O Banco Central argentino disse que o sistema financeiro argentino está sólido e solvente. Em agosto, o BC do país desvalorizou o peso, e desde então mantém uma taxa fixa, de 365,50 dólares por peso, mas para obter a moeda americana por essa cotação é preciso atender a uma série de condições, que na prática fazem com que poucos argentinos consigam obter a moeda americana por esse valor.

Eleições na Argentina

O primeiro turno da eleição presidencial na Argentina será realizado em 22 de outubro. Segundo um compilado das últimas pesquisas divulgadas entre o fim de agosto e 1º de outubro, elaborado pelo jornal "El País", Milei tem atualmente 35,3% dos votos, ante 30% de Sergio Massa, candidato governista e de esquerda, e 25,9% de Patrícia Bullrich, de centro-direita e ligada ao ex-presidente Mauricio Macri (2015-19). 

Se os percentuais se mantiverem, haverá segundo turno entre Milei e Massa, a ser disputado em 19 de novembro. No domingo, 8, houve o segundo e último debate entre os candidatos, marcado por uma série de ataques entre eles.

Javier Milei, candidato à Presidência da Argentina, durante debate (Tomas Cuesta/Getty Images)

Como começaram os controles sobre o dólar na Argentina

A relação da Argentina com o dólar é complexa, embora por uma razão simples: há grande procura pela moeda americana, mas ela está em falta. Para lidar com o problema, o governo adotou uma série de regras para dificultar o acesso aos dólares ao longo dos anos, que deram origem a um sistema complicado e a um forte mercado paralelo.

O modelo atual de controle cambiário, apelidado de "cepo", foi criado em 2011, no governo de Cristina Kirchner, para dificultar o acesso aos dólares, com o objetivo de tentar frear a desvalorização do peso. Com isso, empresas que precisam da moeda estrangeira, para pagar importações ou empréstimos ou remeter lucros ao exterior, por exemplo, dependem de aprovação de um órgão estatal, a Afip.

No entanto, com a dificuldade de acesso, ganhou força o mercado paralelo, apelidado de "dólar blue". Embora operado de maneira irregular, a cotação do blue é divulgada com destaque. Seu valor serve como termômetro da economia argentina e referência para transações do dia a dia. É comum que argentinos comprem dólares no mercado paralelo para fazer poupança, por exemplo.
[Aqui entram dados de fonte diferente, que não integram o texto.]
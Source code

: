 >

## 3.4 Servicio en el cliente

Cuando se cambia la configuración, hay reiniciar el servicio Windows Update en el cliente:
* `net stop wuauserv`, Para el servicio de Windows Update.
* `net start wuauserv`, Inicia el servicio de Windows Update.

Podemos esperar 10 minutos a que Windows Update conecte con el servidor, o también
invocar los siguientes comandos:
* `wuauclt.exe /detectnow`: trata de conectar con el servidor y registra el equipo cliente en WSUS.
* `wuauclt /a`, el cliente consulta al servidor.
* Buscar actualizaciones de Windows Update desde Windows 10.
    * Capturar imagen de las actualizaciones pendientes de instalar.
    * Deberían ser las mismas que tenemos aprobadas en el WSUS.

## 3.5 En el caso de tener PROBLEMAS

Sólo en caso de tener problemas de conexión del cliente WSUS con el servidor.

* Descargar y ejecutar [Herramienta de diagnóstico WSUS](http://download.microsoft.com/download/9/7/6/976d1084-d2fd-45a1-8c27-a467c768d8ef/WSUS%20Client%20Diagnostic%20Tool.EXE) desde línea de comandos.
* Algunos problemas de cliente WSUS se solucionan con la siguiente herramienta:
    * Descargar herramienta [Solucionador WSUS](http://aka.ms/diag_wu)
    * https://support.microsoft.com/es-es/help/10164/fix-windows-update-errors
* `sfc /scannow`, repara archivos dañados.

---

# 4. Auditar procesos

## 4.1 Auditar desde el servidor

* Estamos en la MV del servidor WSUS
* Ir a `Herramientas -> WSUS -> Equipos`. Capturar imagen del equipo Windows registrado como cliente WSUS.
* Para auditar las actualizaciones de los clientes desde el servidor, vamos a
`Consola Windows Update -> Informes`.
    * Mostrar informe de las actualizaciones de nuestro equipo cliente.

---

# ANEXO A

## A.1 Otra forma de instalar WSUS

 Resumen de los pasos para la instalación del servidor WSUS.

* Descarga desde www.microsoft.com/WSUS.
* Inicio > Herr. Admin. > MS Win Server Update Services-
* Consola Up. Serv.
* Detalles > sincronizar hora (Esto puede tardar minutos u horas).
Em 2015, o governo de Mauricio Macri acabou com os controles para acesso aos dólares. Isso fez que o peso tivesse queda de 40% na cotação em 24 horas e a procura pela moeda americana disparasse. Nos anos seguintes, o peso desvalorizou muito: passou de cerca de 9 pesos por dólar em 2015 para mais de 60 pesos em 2019.

Dada a queda forte do peso, o governo Macri, perto da eleição de 2019, voltou a colocar limites para a compra de dólares em 2019. Primeiro, estabeleceu um limite de US$ 10 mil mensais por pessoa, que logo foram reduzidos para US$ 200.

O aperto realizado por Macri, que perdeu a reeleição, fez com que a distância entre a cotação oficial e paralela ganhasse mais força. Eleito em 2019, o presidente Alberto Fernández, manteve as restrições e foi acrescentando outras, como um imposto de 30% sobre as compras de dólar. Ao mesmo tempo, foram sendo criados novos tipos de câmbio, que somam mais de 12, como dólar soja, Netflix e Vaca Muerta.